* EXERCISE *
From the entries, filter out every line that lacks "正在编译XXX模块" and copy the rest.

* DATASET RECORDS *
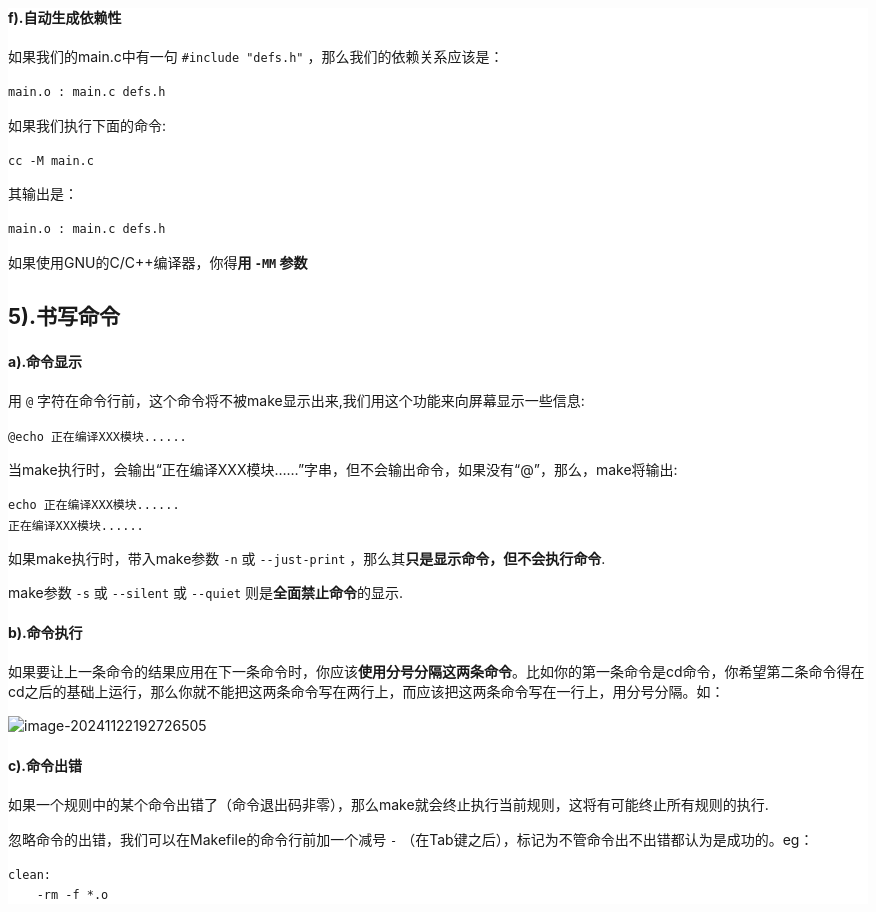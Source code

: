 #### f).自动生成依赖性

如果我们的main.c中有一句 `#include "defs.h"` ，那么我们的依赖关系应该是：

```
main.o : main.c defs.h
```

如果我们执行下面的命令:

```
cc -M main.c
```

其输出是：

```
main.o : main.c defs.h
```

如果使用GNU的C/C++编译器，你得**用 `-MM` 参数**

## 5).书写命令

#### a).命令显示

用 `@` 字符在命令行前，这个命令将不被make显示出来,我们用这个功能来向屏幕显示一些信息:

```
@echo 正在编译XXX模块......
```

当make执行时，会输出“正在编译XXX模块……”字串，但不会输出命令，如果没有“@”，那么，make将输出:

```
echo 正在编译XXX模块......
正在编译XXX模块......
```

如果make执行时，带入make参数 `-n` 或 `--just-print` ，那么其**只是显示命令，但不会执行命令**.

make参数 `-s` 或 `--silent` 或 `--quiet` 则是**全面禁止命令**的显示.

#### b).命令执行

如果要让上一条命令的结果应用在下一条命令时，你应该**使用分号分隔这两条命令**。比如你的第一条命令是cd命令，你希望第二条命令得在cd之后的基础上运行，那么你就不能把这两条命令写在两行上，而应该把这两条命令写在一行上，用分号分隔。如：

![image-20241122192726505](E:/PicGo/image-20241122192726505.png)

#### c).命令出错

如果一个规则中的某个命令出错了（命令退出码非零），那么make就会终止执行当前规则，这将有可能终止所有规则的执行.

忽略命令的出错，我们可以在Makefile的命令行前加一个减号 `-` （在Tab键之后），标记为不管命令出不出错都认为是成功的。eg：

```
clean:
    -rm -f *.o
```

* RESPONSE TO THE EXERCISE *
@echo 正在编译XXX模块......
当make执行时，会输出“正在编译XXX模块……”字串，但不会输出命令，如果没有“@”，那么，make将输出:
echo 正在编译XXX模块......
正在编译XXX模块......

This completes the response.